We’ll start here: a semi-colon is a place in a sentence where the author has the decision to stop with a period, but chooses not to. A semi-colon is a reminder to pause and then keep going... I got this tattoo as a promise to myself that I would never willingly end my sentence
I would never presume to speak about these matters on behalf of anyone other than myself, but I often find it very difficult, close to impossible, to face reality, to deal with the circumstances in which I find myself. As a a result, I waste a lot of time and energy wishing for a change of circumstances. This week I finished re-reading Fergus Kerr's Thomas Aquinas: A Very Short Introduction while sitting by the pool at the Boy Scout Camp in Millcreek Canyon, a beautiful outdoor setting in a lovely corner of God's creation, which helped me experience, again, the reality that creation itself is a sacrament. I ran across this, which I found useful, timely, and a provocation:
On Thomas's view, we pray in order to dispose ourselves so as to receive properly what God wills to give us. We pray, so to speak, to change, not God's will, but our own disposition (82)
Don't worry, Thomas accounts for that which God determines to fulfill precisely through our prayers, but that is beside the point I am trying to make.



I found Kerr's summary of the Angelic Doctor on prayer useful because it showed me, yet again, that reality, when engaged according all the factors that together constitute it, is cruciform. If I take the cruciform shape of reality as axiomatic, then, by definition, at times life is inevitably painful. So when, and, at least for me, only when, united with Christ's suffering my pain bears fruit, has a point, a purpose, an end towards which it is directed- the ultimate end for which I have been lovingly and uniquely created and redeemed. In this way, my pain becomes my sanctification. But I am aware that this pain can also be my (self-imposed) damnation. I don't mind sharing that in my sometimes realistic grappling with these things part of my inner dialogue is telling myself, "Lean into the Cross until you have splinters in your hands, on your cheek, on your forehead, and in your chest." Now, this may not be useful for everyone. It is useless to anyone who does not have a sense of just how much s/he is loved by the Lord. It is one of the ways I experience His love most directly.

It's pretty damn difficult to stand-up with a boulder on your back and ask for help. This is true for a lot of general reasons, but even more true for specific reasons peculiar to the person who is being crushed by this weight; everyone experiences these things through the prism of her/his personality. And so, for those truly struggling, it's not easy to just say to that person, "If you're feeling the weight crushing you, reach out for help." Here's something useful: if you know someone who struggles with these things, call her, text him, email, just let that person know you're thinking about them and you care for them, remind that person s/he matters to you. If you are blessed not to be so afflicted, these simple, consistent actions mean more than you'll ever know. We live in a society and culture that induces existential angst and produces mental disorders.

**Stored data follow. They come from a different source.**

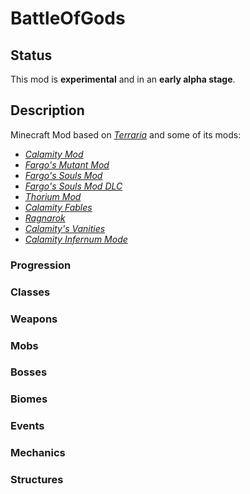 # BattleOfGods
## Status
This mod is **experimental** and in an **early alpha stage**.

## Description
Minecraft Mod based on [*Terraria*](https://terraria.org/) and some of its mods:

 - [*Calamity Mod*](https://steamcommunity.com/sharedfiles/filedetails/?id=2824688072)
 - [*Fargo's Mutant Mod*](https://steamcommunity.com/sharedfiles/filedetails/?id=2570931073)
 - [*Fargo's Souls Mod*](https://steamcommunity.com/sharedfiles/filedetails/?id=2815540735)
 - [*Fargo's Souls Mod DLC*](https://steamcommunity.com/sharedfiles/filedetails/?id=3044249615)
 - [*Thorium Mod*](https://steamcommunity.com/sharedfiles/filedetails/?id=2909886416)
 - [*Calamity Fables*](https://steamcommunity.com/sharedfiles/filedetails/?id=3449156562)
 - [*Ragnarok*](https://steamcommunity.com/sharedfiles/filedetails/?id=3114886209)
 - [*Calamity's Vanities*](https://steamcommunity.com/sharedfiles/filedetails/?id=2824688804)
 - [*Calamity Infernum Mode*](https://steamcommunity.com/sharedfiles/filedetails/?id=3459129920)
### Progression

### Classes

### Weapons

### Mobs

### Bosses

### Biomes

### Events

### Mechanics

### Structures

<!--stackedit_data:
eyJoaXN0b3J5IjpbLTMzMzE2MDA3MSwtMzMzMTYwMDcxLDE4OT
g5OTE3NDYsMTI5MTYxMjY0NCwtMzMzMTYwMDcxLC0xMzM1NjQx
OTQ1LDk1MTA4NjY2MywxNzg5NTA1MDg3LDEwNTA4MTU2OTcsMT
A1MDgxNTY5NywtMTg5NjQzMzQxOSwxNjA2MDgyMzM0LC0xODE2
NDI2NDU1XX0=
-->
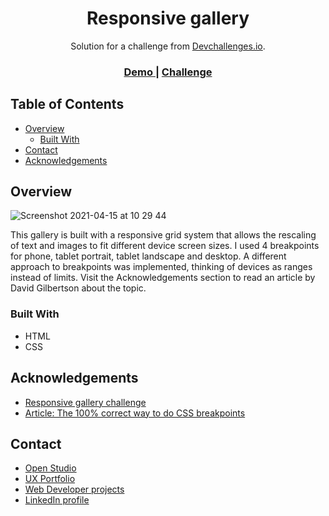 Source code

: <!-- Please update value in the {}  -->

<h1 align="center">Responsive gallery</h1>

<div align="center">
   Solution for a challenge from  <a href="http://devchallenges.io" target="_blank">Devchallenges.io</a>.
</div>

<div align="center">
  <h3>
    <a href="https://responsive-gallery-mg.netlify.app/">
      Demo
    </a>
    <span> | </span>
    <a href="https://devchallenges.io/challenges/gcbWLxG6wdennelX7b8I">
      Challenge
    </a>
  </h3>
</div>

<!-- TABLE OF CONTENTS -->

## Table of Contents

- [Overview](#overview)
  - [Built With](#built-with)
- [Contact](#contact)
- [Acknowledgements](#acknowledgements)

<!-- OVERVIEW -->

## Overview

![Screenshot 2021-04-15 at 10 29 44](https://user-images.githubusercontent.com/64441365/114903602-94d0a600-9ddc-11eb-8234-1613a107d4b0.png)

This gallery is built with a responsive grid system that allows the rescaling of text and images to fit different device screen sizes. I used 4 breakpoints for phone, tablet portrait, tablet landscape and desktop. A different approach to breakpoints was implemented, thinking of devices as ranges instead of limits. Visit the Acknowledgements section to read an article by David Gilbertson about the topic.  


### Built With

<!-- This section should list any major frameworks that you built your project using. Here are a few examples.-->

- HTML
- CSS

## Acknowledgements

<!-- This section should list any articles or add-ons/plugins that helps you to complete the project. This is optional but it will help you in the future. For exmpale -->

- [Responsive gallery challenge](https://devchallenges.io/challenges/gcbWLxG6wdennelX7b8I)
- [Article: The 100% correct way to do CSS breakpoints](https://www.freecodecamp.org/news/the-100-correct-way-to-do-css-breakpoints-88d6a5ba1862/)

## Contact

- [Open Studio](https://mgalan-portfolio.netlify.app/)
- [UX Portfolio](https://www.marianagalan.site/)
- [Web Developer projects](https://github.com/MarianaGT)
- [LinkedIn profile](https://linkedin.com/in/mariana-gt)
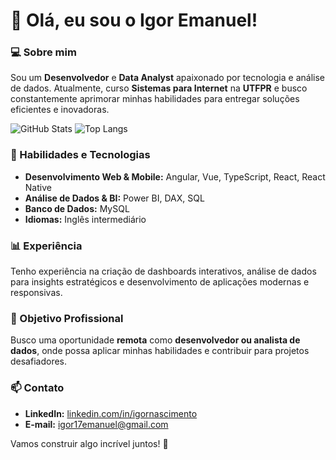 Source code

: # 👋 Olá, eu sou o Igor Emanuel!

### 💻 Sobre mim
Sou um **Desenvolvedor** e **Data Analyst** apaixonado por tecnologia e análise de dados. Atualmente, curso **Sistemas para Internet** na **UTFPR** e busco constantemente aprimorar minhas habilidades para entregar soluções eficientes e inovadoras.

![GitHub Stats](https://github-readme-stats.vercel.app/api?username=iguemanuel&show_icons=true&count_private=true&hide_title=true&theme=radical)
![Top Langs](https://github-readme-stats.vercel.app/api/top-langs/?username=iguemanuel&layout=compact)

### 🚀 Habilidades e Tecnologias
- **Desenvolvimento Web & Mobile:** Angular, Vue, TypeScript, React, React Native
- **Análise de Dados & BI:** Power BI, DAX, SQL
- **Banco de Dados:** MySQL 
- **Idiomas:** Inglês intermediário

### 📊 Experiência
Tenho experiência na criação de dashboards interativos, análise de dados para insights estratégicos e desenvolvimento de aplicações modernas e responsivas.

### 🎯 Objetivo Profissional
Busco uma oportunidade **remota** como **desenvolvedor ou analista de dados**, onde possa aplicar minhas habilidades e contribuir para projetos desafiadores.

### 📫 Contato
- **LinkedIn:** [linkedin.com/in/igornascimento](https://www.linkedin.com/in/igornascimento)
- **E-mail:** igor17emanuel@gmail.com

Vamos construir algo incrível juntos! 🚀

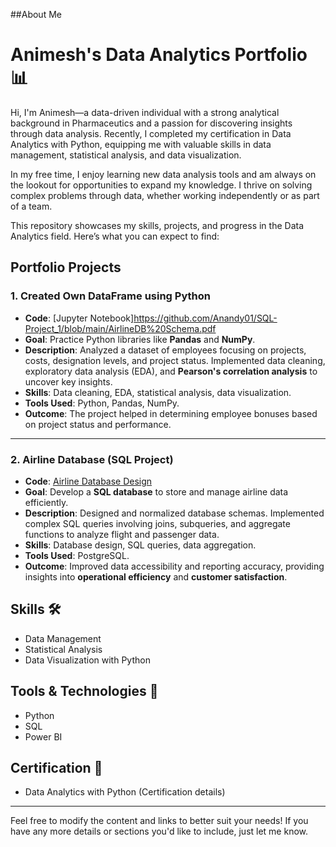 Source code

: ##About Me

# Animesh's Data Analytics Portfolio 📊

Hi, I'm Animesh—a data-driven individual with a strong analytical background in Pharmaceutics and a passion for discovering insights through data analysis. Recently, I completed my certification in Data Analytics with Python, equipping me with valuable skills in data management, statistical analysis, and data visualization.

In my free time, I enjoy learning new data analysis tools and am always on the lookout for opportunities to expand my knowledge. I thrive on solving complex problems through data, whether working independently or as part of a team.

This repository showcases my skills, projects, and progress in the Data Analytics field. Here’s what you can expect to find:

## **Portfolio Projects**
### **1. Created Own DataFrame using Python**
- **Code**: [Jupyter Notebook]https://github.com/Anandy01/SQL-Project_1/blob/main/AirlineDB%20Schema.pdf
- **Goal**: Practice Python libraries like **Pandas** and **NumPy**.
- **Description**: Analyzed a dataset of employees focusing on projects, costs, designation levels, and project status. Implemented data cleaning, exploratory data analysis (EDA), and **Pearson's correlation analysis** to uncover key insights.
- **Skills**: Data cleaning, EDA, statistical analysis, data visualization.
- **Tools Used**: Python, Pandas, NumPy.
- **Outcome**: The project helped in determining employee bonuses based on project status and performance.

---
### **2. Airline Database (SQL Project)**
- **Code**: [Airline Database Design](https://github.com/SagarKarjagi/SQL/blob/main/Airline%20Database.docx)
- **Goal**: Develop a **SQL database** to store and manage airline data efficiently.
- **Description**: Designed and normalized database schemas. Implemented complex SQL queries involving joins, subqueries, and aggregate functions to analyze flight and passenger data.
- **Skills**: Database design, SQL queries, data aggregation.
- **Tools Used**: PostgreSQL.
- **Outcome**: Improved data accessibility and reporting accuracy, providing insights into **operational efficiency** and **customer satisfaction**.
## Skills 🛠️
- Data Management
- Statistical Analysis
- Data Visualization with Python

## Tools & Technologies 🔧
- Python
- SQL
- Power BI

## Certification 📜
- Data Analytics with Python (Certification details)

---

Feel free to modify the content and links to better suit your needs! If you have any more details or sections you'd like to include, just let me know.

Heather went on to write this about her tatoo -
Another thing: my tattoo is just slightly crooked. At first that bothered me. And then I remembered that life’s a little crooked, too. And now I love it even more
I am more than a little off-center, that is, eccentric, which, I strongly believe, makes the One who loves me with an unfathomable, unfailing love, love me all the more.

For further reflection, I invite you to pray with Psalm 139.